What you should do:
Write out again, exactly as they stand, the line that includes "Over $k'$, any" and all remaining lines of the entries.

Provided information:
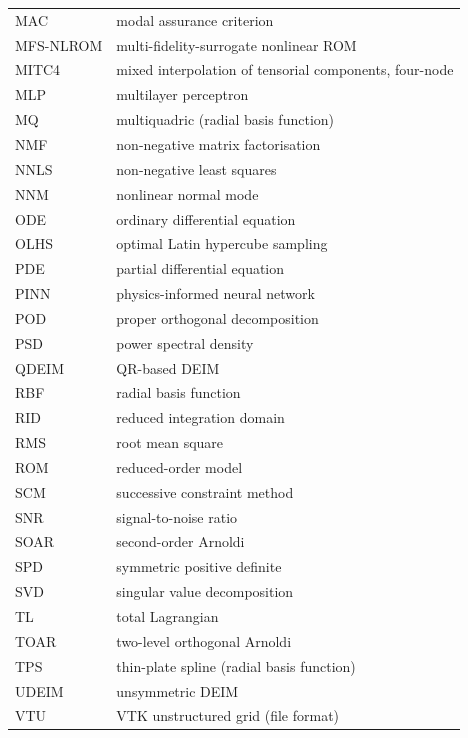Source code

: \begin{longtable}{@{}p{}p{}@{}}
MAC & modal assurance criterion\\
MFS-NLROM & multi-fidelity-surrogate nonlinear ROM\\
MITC4 & mixed interpolation of tensorial components, four-node\\
MLP & multilayer perceptron\\
MQ & multiquadric (radial basis function)\\
NMF & non-negative matrix factorisation\\
NNLS & non-negative least squares\\
NNM & nonlinear normal mode\\
ODE & ordinary differential equation\\
OLHS & optimal Latin hypercube sampling\\
PDE & partial differential equation\\
PINN & physics-informed neural network\\
POD & proper orthogonal decomposition\\
PSD & power spectral density\\
QDEIM & QR-based DEIM\\
RBF & radial basis function\\
RID & reduced integration domain\\
RMS & root mean square\\
ROM & reduced-order model\\
SCM & successive constraint method\\
SNR & signal-to-noise ratio\\
SOAR & second-order Arnoldi\\
SPD & symmetric positive definite\\
SVD & singular value decomposition\\
TL & total Lagrangian\\
TOAR & two-level orthogonal Arnoldi\\
TPS & thin-plate spline (radial basis function)\\
UDEIM & unsymmetric DEIM\\
VTU & VTK unstructured grid (file format)\\
\bottomrule
\end{longtable}
\endgroup

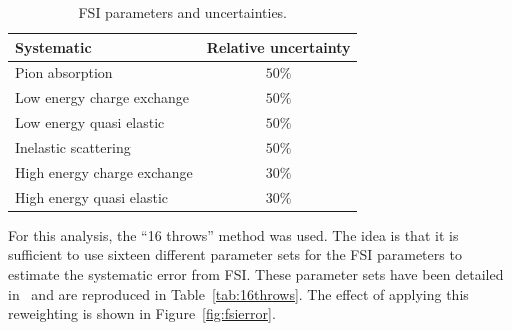 \begin{table}[ht]
  \center
  \begin{tabular}{lc}
    \toprule
    Systematic & Relative uncertainty \\
    \midrule
    Pion absorption             & $50\%$  \\
    Low energy charge exchange  & $50\%$  \\
    Low energy quasi elastic    & $50\%$  \\
    Inelastic scattering        & $50\%$  \\
    High energy charge exchange & $30\%$  \\
    High energy quasi elastic   & $30\%$  \\
    \bottomrule
  \end{tabular}
  \caption[FSI parameters and uncertainties]{\Gls{FSI} parameters and
    uncertainties.}
  \label{tab:fsiuncertainty}
\end{table}

For this analysis, the ``16 throws'' method was used. The idea is that
it is sufficient to use sixteen different parameter sets for the
\Gls{FSI} parameters to estimate the systematic error from
\Gls{FSI}. These parameter sets have been detailed in~\cite{TN108} and
are reproduced in Table~\ref{tab:16throws}. The effect of applying
this reweighting is shown in Figure~\ref{fig:fsierror}.

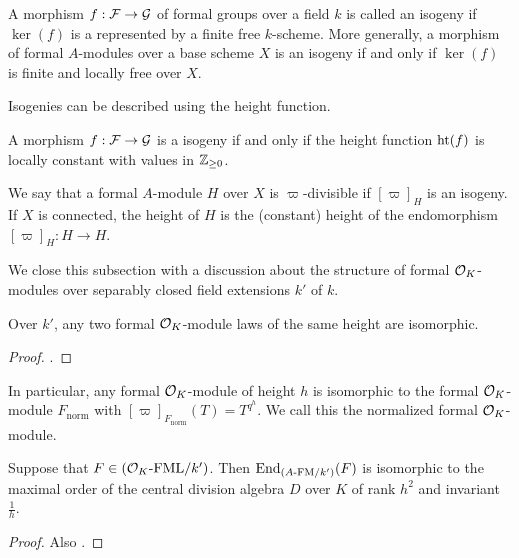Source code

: \documentclass[../main.tex]{subfiles}
\begin{document}
\begin{defi}[Isogeny]
  A morphism $f: \mathcal{F} \to \mathcal{G}$ of formal groups over a field $k$ is called an isogeny if
  $\ker(f)$ is a represented by a finite free $k$-scheme. More generally, a
  morphism of formal $A$-modules over a base scheme $X$ is an isogeny if and
  only if $\ker(f)$ is finite and locally free over $X$. 
\end{defi}

Isogenies can be described using the height function.

\begin{lem}
  A morphism $f: \mathcal{F} \to \mathcal{G}$ is a isogeny if and only if the height 
  function $\textnormal{ht}(f)$ is locally constant with values in $\mathbb{Z}_{\geq 0}$. 
\end{lem}

\begin{defi}
  We say that a formal $A$-module $H$ over $X$ is $\varpi$-divisible if 
  $[\varpi]_H$ is an isogeny. If $X$ is connected, the height of $H$ is the
  (constant) height of the endomorphism $[\varpi]_H: H \to H$. 
\end{defi}

We close this subsection with a discussion about the structure of 
formal $\mathcal{O}_K$-modules over separably closed field extensions $k'$ of
$k$. 
\begin{prop}\label{prop:classificationofmodulelawsbyheight}
  Over $k'$, any two formal $\mathcal{O}_K$-module laws of the same height are isomorphic.
\begin{proof}
  \cite[Proposition 1.7]{drinfel1974elliptic}.
\end{proof}
\end{prop}
In particular, any formal $\mathcal{O}_K$-module of height $h$ is isomorphic to 
the formal $\mathcal{O}_K$-module $F_\mathrm{norm}$ with $[\varpi]_{F_\mathrm{norm}}(T) =
  T^{q^h}$. We call this the normalized formal $\mathcal{O}_K$-module.

\begin{prop}\label{prop:EndomorphismsOfFormalModulesOverksep}
  Suppose that $F \in {({\mathcal{O}_K}\text-\allowbreak\mathrm{FML}/{k'})}$. Then $\operatorname{End}_{{({A}\text-\allowbreak\mathrm{FM}/{k'})}}(F)$ is 
  isomorphic to the maximal order
  of the central division algebra $D$ over $K$ of rank $h^2$ and invariant
  $\frac 1h$.
\begin{proof}
  Also \cite[Proposition 1.7]{drinfel1974elliptic}. 
\end{proof}
\end{prop}
\end{document}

Answer for this exercise:
  Over $k'$, any two formal $\mathcal{O}_K$-module laws of the same height are isomorphic.
\begin{proof}
  \cite[Proposition 1.7]{drinfel1974elliptic}.
\end{proof}
\end{prop}
In particular, any formal $\mathcal{O}_K$-module of height $h$ is isomorphic to 
the formal $\mathcal{O}_K$-module $F_\mathrm{norm}$ with $[\varpi]_{F_\mathrm{norm}}(T) =
  T^{q^h}$. We call this the normalized formal $\mathcal{O}_K$-module.

\begin{prop}\label{prop:EndomorphismsOfFormalModulesOverksep}
  Suppose that $F \in {({\mathcal{O}_K}\text-\allowbreak\mathrm{FML}/{k'})}$. Then $\operatorname{End}_{{({A}\text-\allowbreak\mathrm{FM}/{k'})}}(F)$ is 
  isomorphic to the maximal order
  of the central division algebra $D$ over $K$ of rank $h^2$ and invariant
  $\frac 1h$.
\begin{proof}
  Also \cite[Proposition 1.7]{drinfel1974elliptic}. 
\end{proof}
\end{prop}
\end{document}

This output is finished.